_Exercise goal:_ Count lines holding the string "Visual" in the data that follows. Reply with one number only.

_Records for this task:_
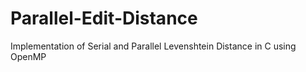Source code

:Parallel-Edit-Distance
======================

Implementation of Serial and Parallel Levenshtein Distance in C using OpenMP
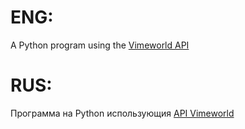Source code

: # ENG:
A Python program using the [Vimeworld API](https://vimeworld.github.io/api-docs/)
# RUS:
Программа на Python использующия [API Vimeworld](https://vimeworld.github.io/api-docs/)
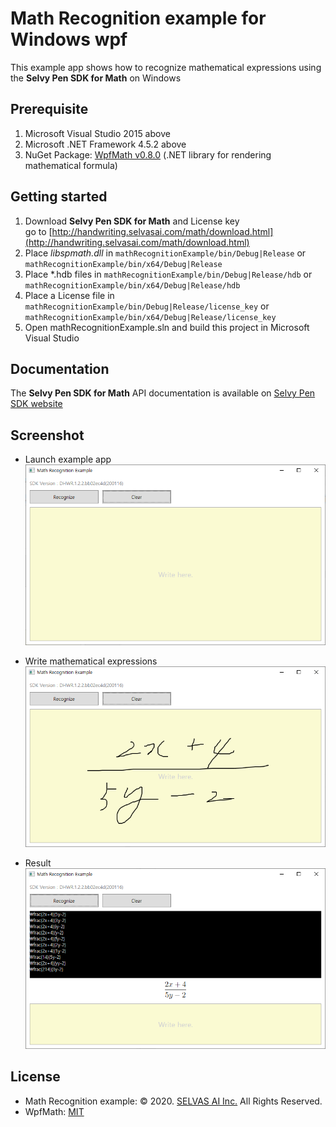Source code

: # Math Recognition example for Windows wpf
This example app shows how to recognize mathematical expressions using the **Selvy Pen SDK for Math** on Windows

## Prerequisite
1. Microsoft Visual Studio 2015 above
1. Microsoft .NET Framework 4.5.2 above
1. NuGet Package: [WpfMath v0.8.0](https://www.nuget.org/packages/WpfMath/0.8.0) (.NET library for rendering mathematical formula)

## Getting started
1. Download **Selvy Pen SDK for Math** and License key  
   go to [http://handwriting.selvasai.com/math/download.html](http://handwriting.selvasai.com/math/download.html)
1. Place *libspmath.dll* in `mathRecognitionExample/bin/Debug|Release` or `mathRecognitionExample/bin/x64/Debug|Release` 
1. Place *.hdb files in `mathRecognitionExample/bin/Debug|Release/hdb` or `mathRecognitionExample/bin/x64/Debug|Release/hdb`
1. Place a License file in `mathRecognitionExample/bin/Debug|Release/license_key` or `mathRecognitionExample/bin/x64/Debug|Release/license_key`
1. Open mathRecognitionExample.sln and build this project in Microsoft Visual Studio

## Documentation
The **Selvy Pen SDK for Math** API documentation is available on [Selvy Pen SDK website](http://handwriting.selvasai.com/math)

## Screenshot
* Launch example app  
![](/screenshot-1.png)

* Write mathematical expressions 
![](/screenshot-2.png)

* Result  
![](/screenshot-3.png)

## License
- Math Recognition example: © 2020. [SELVAS AI Inc.](http://www.selvasai.com) All Rights Reserved.
- WpfMath: [MIT](https://licenses.nuget.org/MIT)
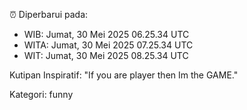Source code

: ⏰ Diperbarui pada:
- WIB: Jumat, 30 Mei 2025 06.25.34 UTC
- WITA: Jumat, 30 Mei 2025 07.25.34 UTC
- WIT: Jumat, 30 Mei 2025 08.25.34 UTC

Kutipan Inspiratif:
"If you are player then Im the GAME."


Kategori: funny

_Answer to this task:_ 2